Our co-plaintiff, the state of California acting through the San Francisco Bay Region of the Regional Water Quality Control Board, has been our partner in enforcement. The Regional Water Board has also been instrumental in designing a facility-specific Clean Water Act permit for the Cupertino plant that clearly delineates Lehigh’s responsibilities to bring this longstanding facility into compliance with modern environmental requirements. This permit contains clear, strict numeric limits for selenium and other pollutants.
We are grateful not only to EPA and the Regional Water Board, but also to the Sierra Club for its leadership and tenacity in pursuing Clean Water Act claims at the facility and to members of the surrounding communities and local organizations for keeping the area’s environmental concerns in the public eye. We can assure you today that they also have the attention of the Justice Department and of observers throughout the nation.
By bringing this older facility up to contemporary standards of permitting and enforcement and by pushing it to introduce cutting-edge treatment technology, the Department of Justice and our partners are helping to create a level playing field, where all industry members are held to the same high standards and no company can gain an economic advantage over its competitors by shortchanging environmental compliance.
Let me end by saying this. Clean water is a life-giving, life-sustaining resource for all people and nowhere in our country today is that more apparent than in California, which is suffering from what some scientists say may be the worst drought in over a millennium.
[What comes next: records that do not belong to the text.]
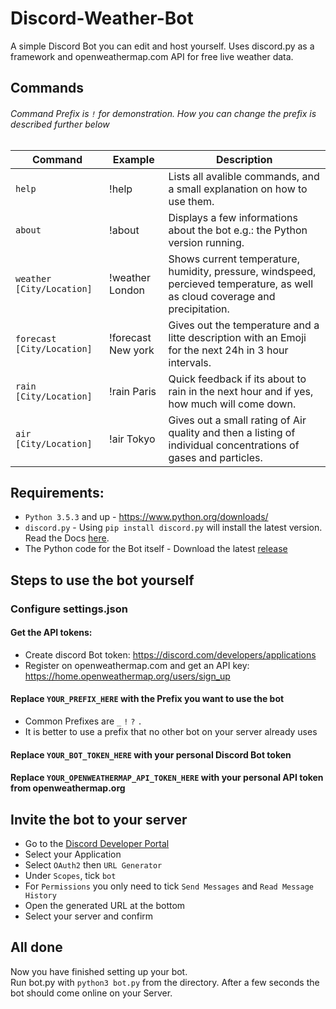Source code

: # Discord-Weather-Bot

A simple Discord Bot you can edit and host yourself.
Uses discord.py as a framework and openweathermap.com API for free live weather data.


## Commands
###### Command Prefix is `!` for demonstration. How you can change the prefix is described further below
|Command|Example|Description|
|-------|-------|-----------|
|`help`| !help | Lists all avalible commands, and a small explanation on how to use them.|
|`about`| !about |Displays a few informations about the bot e.g.: the Python version running.|
|`weather [City/Location]`| !weather London |Shows current temperature, humidity, pressure, windspeed, percieved temperature, as well as cloud coverage and precipitation.|
|`forecast [City/Location]`| !forecast New york | Gives out the temperature and a litte description with an Emoji for the next 24h in 3 hour intervals. |
|`rain [City/Location]`| !rain Paris | Quick feedback if its about to rain in the next hour and if yes, how much will come down. |
|`air [City/Location]`| !air Tokyo | Gives out a small rating of Air quality and then a listing of individual concentrations of gases and particles. |

## Requirements:
- `Python 3.5.3` and up - https://www.python.org/downloads/
- `discord.py` - Using `pip install discord.py` will install the latest version. Read the Docs [here](https://discordpy.readthedocs.io/en/latest/).
- The Python code for the Bot itself - Download the latest [release](https://github.com/Nighthater/Discord-Weather-Bot/releases)


## Steps to use the bot yourself

### Configure settings.json

#### Get the API tokens:
- Create discord Bot token: https://discord.com/developers/applications
- Register on openweathermap.com and get an API key: https://home.openweathermap.org/users/sign_up

#### Replace `YOUR_PREFIX_HERE` with the Prefix you want to use the bot
- Common Prefixes are `_` `!` `?` `.`
- It is better to use a prefix that no other bot on your server already uses
#### Replace `YOUR_BOT_TOKEN_HERE` with your personal Discord Bot token
#### Replace `YOUR_OPENWEATHERMAP_API_TOKEN_HERE` with your personal API token from openweathermap.org

## Invite the bot to your server
- Go to the [Discord Developer Portal](https://discord.com/developers/applications)
- Select your Application
- Select `OAuth2` then `URL Generator`
- Under `Scopes`, tick `bot`
- For `Permissions` you only need to tick `Send Messages` and `Read Message History`
- Open the generated URL at the bottom
- Select your server and confirm

## All done

Now you have finished setting up your bot.\
Run bot.py with `python3 bot.py` from the directory.
After a few seconds the bot should come online on your Server.
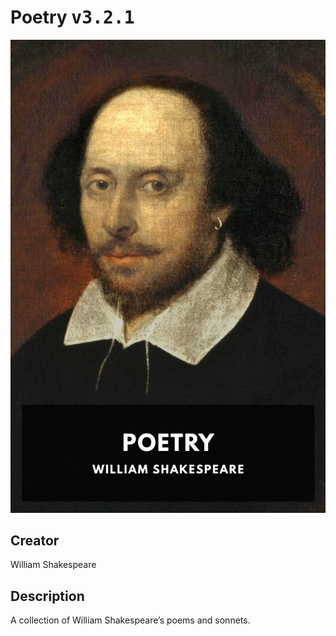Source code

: 
# Poetry <kbd>v3.2.1</kbd>

<center>
  <img src="./cover-1024.jpg"/>
</center>

## Creator
William Shakespeare

## Description
A collection of William Shakespeare’s poems and sonnets.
The Clean Water Act was enacted more than four decades ago because Americans of all backgrounds and political beliefs realized how critically important this resource is to all of us and I am proud that we continue to use this law to protect this precious resource today, here in California. And we will continue to do so.
Today’s settlement will send a clear message that all our manufacturing facilities must meet high environmental standards. Thank you all for being a part of our efforts to protect this beautiful area, which I will always remember with great fondness.